[Rendered images with source text]
=====

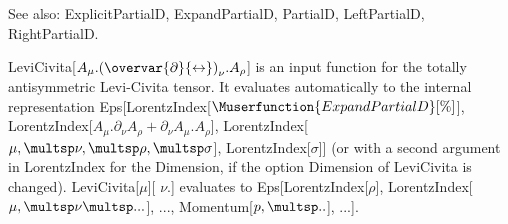 See also:  ExplicitPartialD, ExpandPartialD, PartialD, LeftPartialD, RightPartialD.


\dispSFinmath{
\mu
}

\dispSFoutmath{
\mu
}

\dispSFinmath{
\mu
}


\dispSFinmath{
{{\left( \overvar{\partial }{\leftrightarrow } \right) }_{\mu }}
}


\dispSFinmath{
{{\left( \overvar{\partial }{\leftarrow } \right) }_{\mu }}+{{\left( \overvar{\partial }{\rightarrow } \right) }_{\mu }}
}








LeviCivita[\({A_{\mu }}.{{\left( \overvar{\partial }{\leftrightarrow } \right) }_{\nu }}.{A_{\rho }}\)] is an input function for the totally antisymmetric
Levi-Civita tensor. It evaluates automatically to the internal representation
  Eps[LorentzIndex[\(\Muserfunction{ExpandPartialD}[\%]\)], LorentzIndex[\({A_{\mu }}.{{\partial }_{\nu }}A_{\rho }^{ }+{{\partial }_{\nu }}A_{\mu
}^{ }.{A_{\rho }}\)], LorentzIndex[\(\mu ,\multsp \nu ,\multsp \rho ,\multsp \sigma \)], LorentzIndex[\(\sigma \)]] (or with a second argument
in LorentzIndex for the Dimension, if the option Dimension of LeviCivita is
  changed). LeviCivita[\(\mu \)][ \(\nu \).] evaluates to Eps[LorentzIndex[\(\rho \)], LorentzIndex[\(\mu ,\multsp \nu \multsp ...\)], ..., Momentum[\(p,\multsp
..\)], ...].

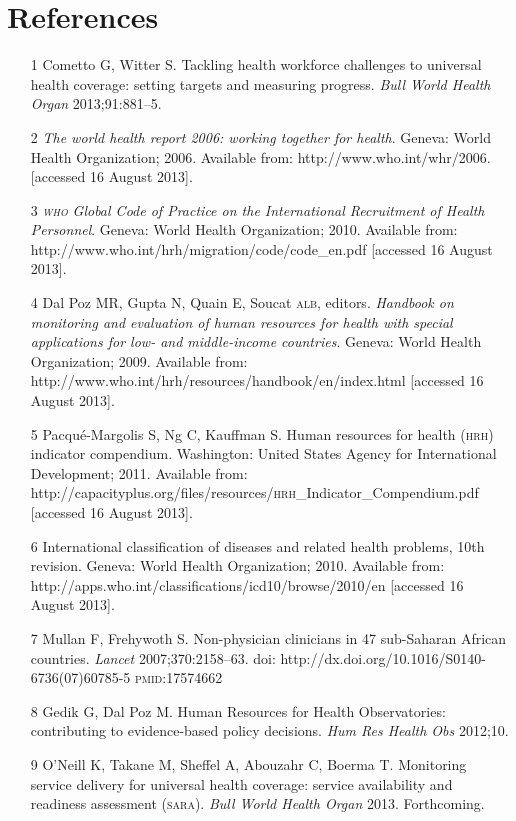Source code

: \documentclass{article}
\begin{document}
\section*{References}
\begin{itemize}

\item[1] Cometto G, Witter S. Tackling health workforce challenges to
universal health coverage: setting targets and measuring progress. \textit{Bull
World Health Organ}
2013;91:881–5.

\item[2] \textit{The world health report 2006: working together for
health}. Geneva: World Health Organization; 2006. Available from:
http://www.who.int/whr/2006. [accessed 16 August 2013].

\item[3] \textit{\textsc{who} Global Code of Practice on the International Recruitment
of Health Personnel}. Geneva: World Health Organization; 2010.
Available from: http://www.who.int/hrh/migration/code/code\_{}en.pdf [accessed
16
August 2013].

\item[4] Dal Poz MR, Gupta N, Quain E, Soucat \textsc{alb}, editors. \textit{Handbook
on monitoring and evaluation of human resources for health with special
applications for low- and middle-income countries}. Geneva: World
Health Organization; 2009. Available from:
http://www.who.int/hrh/resources/handbook/en/index.html [accessed 16 August
2013].

\item[5] Pacqué-Margolis S, Ng C, Kauffman S. Human resources for health
(\textsc{hrh}) indicator compendium. Washington: United States Agency for International
Development; 2011. Available from:
http://capacityplus.org/files/resources/\textsc{hrh}\_{}Indicator\_{}Compendium.pdf
[accessed
16 August 2013].

\item[6] International classification of diseases and related health
problems, 10th revision. Geneva: World Health Organization; 2010. Available
from: http://apps.who.int/classifications/icd10/browse/2010/en [accessed 16
August 2013].

\item[7] Mullan F, Frehywoth S. Non-physician clinicians in 47 sub-Saharan
African countries. \textit{Lancet}
2007;370:2158–63. doi:
http://dx.doi.org/10.1016/S0140-6736(07)60785-5 \textsc{pmid}:17574662

\item[8] Gedik G, Dal Poz M. Human Resources for Health Observatories:
contributing to evidence-based policy decisions. \textit{Hum Res Health
Obs}
2012;10.

\item[9] O’Neill K, Takane M, Sheffel A, Abouzahr C, Boerma T. Monitoring
service delivery for universal health coverage: service availability and
readiness assessment (\textsc{sara}). \textit{Bull World Health Organ}
2013.
Forthcoming.

\end{itemize}
\end{document}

=====

Aim of the task
The required output is each record above, reproduced exactly, without its pictures.

Result of this task
 See also:  ExplicitPartialD, ExpandPartialD, PartialD, LeftPartialD, RightPartialD.


\dispSFinmath{
\mu
}

\dispSFoutmath{
\mu
}

\dispSFinmath{
\mu
}


\dispSFinmath{
{{\left( \overvar{\partial }{\leftrightarrow } \right) }_{\mu }}
}


\dispSFinmath{
{{\left( \overvar{\partial }{\leftarrow } \right) }_{\mu }}+{{\left( \overvar{\partial }{\rightarrow } \right) }_{\mu }}
}








LeviCivita[\({A_{\mu }}.{{\left( \overvar{\partial }{\leftrightarrow } \right) }_{\nu }}.{A_{\rho }}\)] is an input function for the totally antisymmetric
Levi-Civita tensor. It evaluates automatically to the internal representation
  Eps[LorentzIndex[\(\Muserfunction{ExpandPartialD}[\%]\)], LorentzIndex[\({A_{\mu }}.{{\partial }_{\nu }}A_{\rho }^{ }+{{\partial }_{\nu }}A_{\mu
}^{ }.{A_{\rho }}\)], LorentzIndex[\(\mu ,\multsp \nu ,\multsp \rho ,\multsp \sigma \)], LorentzIndex[\(\sigma \)]] (or with a second argument
in LorentzIndex for the Dimension, if the option Dimension of LeviCivita is
  changed). LeviCivita[\(\mu \)][ \(\nu \).] evaluates to Eps[LorentzIndex[\(\rho \)], LorentzIndex[\(\mu ,\multsp \nu \multsp ...\)], ..., Momentum[\(p,\multsp
..\)], ...].

Source code

: \documentclass{article}
\begin{document}
\section*{References}
\begin{itemize}

\item[1] Cometto G, Witter S. Tackling health workforce challenges to
universal health coverage: setting targets and measuring progress. \textit{Bull
World Health Organ}
2013;91:881–5.

\item[2] \textit{The world health report 2006: working together for
health}. Geneva: World Health Organization; 2006. Available from:
http://www.who.int/whr/2006. [accessed 16 August 2013].

\item[3] \textit{\textsc{who} Global Code of Practice on the International Recruitment
of Health Personnel}. Geneva: World Health Organization; 2010.
Available from: http://www.who.int/hrh/migration/code/code\_{}en.pdf [accessed
16
August 2013].

\item[4] Dal Poz MR, Gupta N, Quain E, Soucat \textsc{alb}, editors. \textit{Handbook
on monitoring and evaluation of human resources for health with special
applications for low- and middle-income countries}. Geneva: World
Health Organization; 2009. Available from:
http://www.who.int/hrh/resources/handbook/en/index.html [accessed 16 August
2013].

\item[5] Pacqué-Margolis S, Ng C, Kauffman S. Human resources for health
(\textsc{hrh}) indicator compendium. Washington: United States Agency for International
Development; 2011. Available from:
http://capacityplus.org/files/resources/\textsc{hrh}\_{}Indicator\_{}Compendium.pdf
[accessed
16 August 2013].

\item[6] International classification of diseases and related health
problems, 10th revision. Geneva: World Health Organization; 2010. Available
from: http://apps.who.int/classifications/icd10/browse/2010/en [accessed 16
August 2013].

\item[7] Mullan F, Frehywoth S. Non-physician clinicians in 47 sub-Saharan
African countries. \textit{Lancet}
2007;370:2158–63. doi:
http://dx.doi.org/10.1016/S0140-6736(07)60785-5 \textsc{pmid}:17574662

\item[8] Gedik G, Dal Poz M. Human Resources for Health Observatories:
contributing to evidence-based policy decisions. \textit{Hum Res Health
Obs}
2012;10.

\item[9] O’Neill K, Takane M, Sheffel A, Abouzahr C, Boerma T. Monitoring
service delivery for universal health coverage: service availability and
readiness assessment (\textsc{sara}). \textit{Bull World Health Organ}
2013.
Forthcoming.

\end{itemize}
\end{document}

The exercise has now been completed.